The School as Prison (no pipeline required)

Chris Taylor:

Friends, a proposal: Let’s stop using the phrase “school-to-prison pipeline.” It’s misleading.

When going to school looks not a little like being in a prison, we’re no longer talking about a subject’s itinerary through discrete times and spaces—the narrative geography wherein a student, routed through a school that can only fail her, finds herself pushed into juvenile or adult criminal justice systems. The rigidity of disciplinarity in the post-public public school system intimates the tendential identity of the prison-function and the school-function. When a teacher calls an administrator who calls a cop who then brutalizes a student for failing to move from her seat when ordered, neither students nor observers need schooling in Althusser or Foucault to see the school operating as a prison.

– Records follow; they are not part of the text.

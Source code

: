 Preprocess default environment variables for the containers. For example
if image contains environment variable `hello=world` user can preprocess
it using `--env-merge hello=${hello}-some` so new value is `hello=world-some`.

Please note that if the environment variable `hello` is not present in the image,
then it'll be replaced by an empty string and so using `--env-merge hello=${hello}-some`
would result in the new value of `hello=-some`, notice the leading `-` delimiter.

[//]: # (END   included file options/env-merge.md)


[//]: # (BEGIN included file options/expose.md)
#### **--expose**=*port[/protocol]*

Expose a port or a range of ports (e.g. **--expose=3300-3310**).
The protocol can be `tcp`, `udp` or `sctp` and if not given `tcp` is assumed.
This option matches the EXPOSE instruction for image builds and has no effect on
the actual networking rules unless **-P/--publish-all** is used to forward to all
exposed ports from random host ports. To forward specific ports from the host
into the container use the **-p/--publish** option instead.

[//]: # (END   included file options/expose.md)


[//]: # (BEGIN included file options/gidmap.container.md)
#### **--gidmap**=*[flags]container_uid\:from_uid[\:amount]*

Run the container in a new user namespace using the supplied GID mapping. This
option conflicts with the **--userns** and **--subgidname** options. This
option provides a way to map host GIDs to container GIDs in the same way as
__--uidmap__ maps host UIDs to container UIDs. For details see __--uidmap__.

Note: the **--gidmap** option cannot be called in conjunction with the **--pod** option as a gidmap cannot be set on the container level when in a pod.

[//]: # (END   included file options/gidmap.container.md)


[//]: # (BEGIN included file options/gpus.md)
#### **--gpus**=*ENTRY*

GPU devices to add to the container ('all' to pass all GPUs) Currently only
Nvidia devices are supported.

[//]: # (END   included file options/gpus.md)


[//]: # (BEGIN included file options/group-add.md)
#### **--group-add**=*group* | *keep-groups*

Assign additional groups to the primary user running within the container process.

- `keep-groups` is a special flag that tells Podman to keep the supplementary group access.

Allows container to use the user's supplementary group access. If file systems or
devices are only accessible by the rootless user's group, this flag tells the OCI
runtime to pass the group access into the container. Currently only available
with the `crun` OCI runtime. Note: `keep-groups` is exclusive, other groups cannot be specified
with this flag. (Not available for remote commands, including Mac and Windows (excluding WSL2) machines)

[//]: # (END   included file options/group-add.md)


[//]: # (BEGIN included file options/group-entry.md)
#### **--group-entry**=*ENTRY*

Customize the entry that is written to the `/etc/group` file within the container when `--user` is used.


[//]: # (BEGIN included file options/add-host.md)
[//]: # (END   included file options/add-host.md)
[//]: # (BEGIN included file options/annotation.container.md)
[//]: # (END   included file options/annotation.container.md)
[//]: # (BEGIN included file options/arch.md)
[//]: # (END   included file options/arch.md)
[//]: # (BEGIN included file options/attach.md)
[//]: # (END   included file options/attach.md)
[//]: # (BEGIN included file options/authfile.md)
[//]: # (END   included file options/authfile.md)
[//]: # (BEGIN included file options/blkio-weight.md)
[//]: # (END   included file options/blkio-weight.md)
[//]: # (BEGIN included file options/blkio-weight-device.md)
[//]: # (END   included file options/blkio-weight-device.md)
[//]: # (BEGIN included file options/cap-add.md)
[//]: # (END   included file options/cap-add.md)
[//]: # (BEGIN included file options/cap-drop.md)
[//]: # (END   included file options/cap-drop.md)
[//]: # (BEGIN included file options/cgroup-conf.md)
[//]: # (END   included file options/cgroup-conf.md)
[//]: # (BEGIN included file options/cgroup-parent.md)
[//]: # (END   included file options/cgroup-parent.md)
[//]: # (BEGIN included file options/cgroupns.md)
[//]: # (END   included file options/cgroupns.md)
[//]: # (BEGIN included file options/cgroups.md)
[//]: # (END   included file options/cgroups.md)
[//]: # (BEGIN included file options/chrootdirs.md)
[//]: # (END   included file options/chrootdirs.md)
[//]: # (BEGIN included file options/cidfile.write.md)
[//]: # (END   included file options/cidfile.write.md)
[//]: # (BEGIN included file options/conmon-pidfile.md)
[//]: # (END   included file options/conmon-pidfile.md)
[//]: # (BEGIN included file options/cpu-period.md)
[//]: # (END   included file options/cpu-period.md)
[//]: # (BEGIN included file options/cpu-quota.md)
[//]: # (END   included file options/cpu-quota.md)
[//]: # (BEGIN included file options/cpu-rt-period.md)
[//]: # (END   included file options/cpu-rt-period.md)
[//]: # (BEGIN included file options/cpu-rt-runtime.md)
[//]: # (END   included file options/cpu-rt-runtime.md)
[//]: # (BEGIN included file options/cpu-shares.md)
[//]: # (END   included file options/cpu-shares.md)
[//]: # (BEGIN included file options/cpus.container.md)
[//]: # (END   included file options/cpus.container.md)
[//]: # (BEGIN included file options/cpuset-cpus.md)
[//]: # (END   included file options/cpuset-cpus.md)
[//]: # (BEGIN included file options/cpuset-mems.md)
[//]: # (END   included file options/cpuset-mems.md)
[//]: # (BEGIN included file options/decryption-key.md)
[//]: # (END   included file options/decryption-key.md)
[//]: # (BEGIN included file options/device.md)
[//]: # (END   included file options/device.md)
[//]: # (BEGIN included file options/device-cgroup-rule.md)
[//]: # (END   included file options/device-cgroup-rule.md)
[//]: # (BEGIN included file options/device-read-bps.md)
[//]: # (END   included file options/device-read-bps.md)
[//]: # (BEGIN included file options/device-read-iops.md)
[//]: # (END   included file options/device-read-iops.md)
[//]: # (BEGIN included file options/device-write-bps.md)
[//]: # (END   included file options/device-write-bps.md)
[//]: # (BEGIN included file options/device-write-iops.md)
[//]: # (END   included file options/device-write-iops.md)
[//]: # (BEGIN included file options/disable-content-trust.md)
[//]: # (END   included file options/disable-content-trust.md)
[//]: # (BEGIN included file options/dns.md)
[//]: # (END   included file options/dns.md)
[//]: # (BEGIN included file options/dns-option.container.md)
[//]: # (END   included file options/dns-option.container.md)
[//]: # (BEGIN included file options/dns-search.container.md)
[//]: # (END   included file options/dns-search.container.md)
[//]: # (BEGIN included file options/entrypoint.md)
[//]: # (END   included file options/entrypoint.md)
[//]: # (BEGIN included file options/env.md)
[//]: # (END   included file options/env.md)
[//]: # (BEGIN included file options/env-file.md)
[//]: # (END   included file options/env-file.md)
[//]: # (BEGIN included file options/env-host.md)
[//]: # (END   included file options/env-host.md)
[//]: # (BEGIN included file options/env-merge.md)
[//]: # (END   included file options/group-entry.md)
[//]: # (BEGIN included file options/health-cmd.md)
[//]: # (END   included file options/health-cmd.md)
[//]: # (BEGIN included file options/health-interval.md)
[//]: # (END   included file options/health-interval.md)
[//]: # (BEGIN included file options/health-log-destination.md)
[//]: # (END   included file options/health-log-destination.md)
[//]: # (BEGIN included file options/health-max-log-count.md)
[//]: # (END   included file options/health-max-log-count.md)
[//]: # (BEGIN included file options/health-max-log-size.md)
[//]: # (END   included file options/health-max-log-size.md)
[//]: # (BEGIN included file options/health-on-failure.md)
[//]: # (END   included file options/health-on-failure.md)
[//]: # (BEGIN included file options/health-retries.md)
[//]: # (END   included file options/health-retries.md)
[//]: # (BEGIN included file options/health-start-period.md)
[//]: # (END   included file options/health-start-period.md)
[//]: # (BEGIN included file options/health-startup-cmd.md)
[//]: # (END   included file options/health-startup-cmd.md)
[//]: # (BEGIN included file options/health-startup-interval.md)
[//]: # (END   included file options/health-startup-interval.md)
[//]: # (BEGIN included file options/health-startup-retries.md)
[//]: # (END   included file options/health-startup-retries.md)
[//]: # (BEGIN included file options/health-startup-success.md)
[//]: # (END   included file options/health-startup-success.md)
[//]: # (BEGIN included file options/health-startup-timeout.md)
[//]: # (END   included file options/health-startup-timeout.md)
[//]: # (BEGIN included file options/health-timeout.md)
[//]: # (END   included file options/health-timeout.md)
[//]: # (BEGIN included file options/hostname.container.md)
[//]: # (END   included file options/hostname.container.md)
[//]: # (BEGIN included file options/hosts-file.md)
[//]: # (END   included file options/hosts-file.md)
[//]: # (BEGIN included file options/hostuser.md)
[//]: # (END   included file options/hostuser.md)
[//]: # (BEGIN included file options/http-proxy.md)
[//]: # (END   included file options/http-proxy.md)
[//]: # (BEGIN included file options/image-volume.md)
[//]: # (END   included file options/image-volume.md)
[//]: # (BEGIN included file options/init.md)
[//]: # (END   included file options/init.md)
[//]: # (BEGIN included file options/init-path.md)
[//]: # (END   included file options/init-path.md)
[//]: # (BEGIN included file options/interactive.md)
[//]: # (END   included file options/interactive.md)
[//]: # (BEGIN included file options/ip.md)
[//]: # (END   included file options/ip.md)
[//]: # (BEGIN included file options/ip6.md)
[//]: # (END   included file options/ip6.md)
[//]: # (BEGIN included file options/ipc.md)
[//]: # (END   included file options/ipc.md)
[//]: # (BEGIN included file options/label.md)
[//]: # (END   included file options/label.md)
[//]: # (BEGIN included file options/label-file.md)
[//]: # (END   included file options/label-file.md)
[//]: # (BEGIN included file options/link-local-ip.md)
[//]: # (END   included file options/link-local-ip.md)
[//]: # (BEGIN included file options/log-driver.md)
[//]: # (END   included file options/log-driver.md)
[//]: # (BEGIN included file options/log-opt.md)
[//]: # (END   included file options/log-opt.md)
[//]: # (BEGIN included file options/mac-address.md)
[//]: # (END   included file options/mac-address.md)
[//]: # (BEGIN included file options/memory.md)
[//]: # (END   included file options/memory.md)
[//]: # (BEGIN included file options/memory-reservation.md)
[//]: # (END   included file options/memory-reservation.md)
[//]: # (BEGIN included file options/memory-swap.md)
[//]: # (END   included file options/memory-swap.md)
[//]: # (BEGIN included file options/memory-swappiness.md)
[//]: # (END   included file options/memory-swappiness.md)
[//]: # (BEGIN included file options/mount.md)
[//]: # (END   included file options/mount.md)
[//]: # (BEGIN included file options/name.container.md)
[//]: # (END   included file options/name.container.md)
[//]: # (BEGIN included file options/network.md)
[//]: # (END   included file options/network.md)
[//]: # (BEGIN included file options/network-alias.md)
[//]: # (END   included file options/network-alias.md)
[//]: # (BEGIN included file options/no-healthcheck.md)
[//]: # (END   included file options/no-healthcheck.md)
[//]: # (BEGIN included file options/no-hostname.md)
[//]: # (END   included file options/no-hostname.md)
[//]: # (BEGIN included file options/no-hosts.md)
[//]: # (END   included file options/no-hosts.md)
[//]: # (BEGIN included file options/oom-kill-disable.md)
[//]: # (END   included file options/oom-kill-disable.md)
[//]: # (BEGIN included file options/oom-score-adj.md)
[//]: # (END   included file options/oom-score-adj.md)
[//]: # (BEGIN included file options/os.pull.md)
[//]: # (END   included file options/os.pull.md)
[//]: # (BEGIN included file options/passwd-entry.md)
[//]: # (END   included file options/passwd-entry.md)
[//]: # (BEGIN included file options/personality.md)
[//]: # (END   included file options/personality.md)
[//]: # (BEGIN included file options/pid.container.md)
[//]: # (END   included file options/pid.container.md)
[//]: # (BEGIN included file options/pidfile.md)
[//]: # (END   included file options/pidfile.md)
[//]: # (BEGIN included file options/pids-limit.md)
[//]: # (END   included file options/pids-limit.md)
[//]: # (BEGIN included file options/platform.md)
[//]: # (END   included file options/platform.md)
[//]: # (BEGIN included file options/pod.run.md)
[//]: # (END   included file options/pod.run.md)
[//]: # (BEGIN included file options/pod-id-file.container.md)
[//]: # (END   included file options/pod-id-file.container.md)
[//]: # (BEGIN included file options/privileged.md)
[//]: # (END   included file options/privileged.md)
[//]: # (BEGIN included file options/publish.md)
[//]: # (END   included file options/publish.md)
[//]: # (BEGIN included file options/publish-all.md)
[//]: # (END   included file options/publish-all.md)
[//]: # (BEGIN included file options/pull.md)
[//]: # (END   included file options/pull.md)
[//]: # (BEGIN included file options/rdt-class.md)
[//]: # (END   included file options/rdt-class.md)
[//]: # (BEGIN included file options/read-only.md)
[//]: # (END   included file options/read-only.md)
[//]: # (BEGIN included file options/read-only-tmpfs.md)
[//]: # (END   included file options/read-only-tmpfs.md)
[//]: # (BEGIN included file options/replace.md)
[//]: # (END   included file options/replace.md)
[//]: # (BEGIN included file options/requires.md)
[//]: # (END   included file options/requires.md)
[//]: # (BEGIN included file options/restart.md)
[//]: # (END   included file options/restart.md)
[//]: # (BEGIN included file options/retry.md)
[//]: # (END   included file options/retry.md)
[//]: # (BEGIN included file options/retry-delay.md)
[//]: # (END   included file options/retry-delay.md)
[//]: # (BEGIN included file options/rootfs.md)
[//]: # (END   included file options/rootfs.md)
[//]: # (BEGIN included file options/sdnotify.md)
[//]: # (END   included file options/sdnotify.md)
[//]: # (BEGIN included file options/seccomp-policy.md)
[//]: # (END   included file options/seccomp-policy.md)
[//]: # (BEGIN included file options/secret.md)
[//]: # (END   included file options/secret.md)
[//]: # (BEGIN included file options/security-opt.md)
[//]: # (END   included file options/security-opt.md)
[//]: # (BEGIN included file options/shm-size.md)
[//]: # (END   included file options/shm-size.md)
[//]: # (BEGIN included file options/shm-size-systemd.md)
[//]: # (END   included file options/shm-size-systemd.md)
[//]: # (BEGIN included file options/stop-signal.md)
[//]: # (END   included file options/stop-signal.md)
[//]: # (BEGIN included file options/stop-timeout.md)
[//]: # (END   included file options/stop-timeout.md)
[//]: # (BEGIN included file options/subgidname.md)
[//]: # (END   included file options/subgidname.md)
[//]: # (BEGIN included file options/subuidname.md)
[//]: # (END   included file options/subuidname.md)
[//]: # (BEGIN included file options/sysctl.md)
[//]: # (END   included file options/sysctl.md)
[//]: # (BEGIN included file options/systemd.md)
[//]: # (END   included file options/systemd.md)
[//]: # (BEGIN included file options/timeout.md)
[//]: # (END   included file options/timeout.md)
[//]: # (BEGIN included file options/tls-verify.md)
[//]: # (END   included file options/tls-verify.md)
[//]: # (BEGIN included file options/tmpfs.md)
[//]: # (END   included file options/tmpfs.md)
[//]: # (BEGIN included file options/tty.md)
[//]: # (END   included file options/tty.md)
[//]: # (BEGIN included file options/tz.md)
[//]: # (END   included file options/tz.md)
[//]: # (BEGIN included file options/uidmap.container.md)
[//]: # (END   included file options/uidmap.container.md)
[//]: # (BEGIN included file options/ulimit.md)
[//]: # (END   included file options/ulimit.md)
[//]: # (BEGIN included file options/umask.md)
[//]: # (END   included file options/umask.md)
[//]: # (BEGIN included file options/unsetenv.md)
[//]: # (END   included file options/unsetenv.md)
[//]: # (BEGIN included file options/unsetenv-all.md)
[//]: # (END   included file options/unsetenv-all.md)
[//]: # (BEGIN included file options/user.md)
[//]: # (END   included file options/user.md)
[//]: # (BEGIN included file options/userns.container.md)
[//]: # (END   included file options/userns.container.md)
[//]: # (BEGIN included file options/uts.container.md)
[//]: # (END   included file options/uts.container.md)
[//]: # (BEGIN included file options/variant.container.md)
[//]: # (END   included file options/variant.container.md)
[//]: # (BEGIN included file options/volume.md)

All the same, school and prison’s tendency toward an identity of function can be hard to see. First, it is only emergent, a tendency, a possible future that nonetheless enacts itself in the present and points us toward what is in the process of becoming. To read this process of becoming is not the same as declaring an accomplished identity. Indeed, to say today “the school is a prison” is also to compute with the fact that it also is not a prison, not really, not yet. In describing a tendential identity, then, one always risks a kind of overdramatization, the inflation of an instance into a sign of things to come.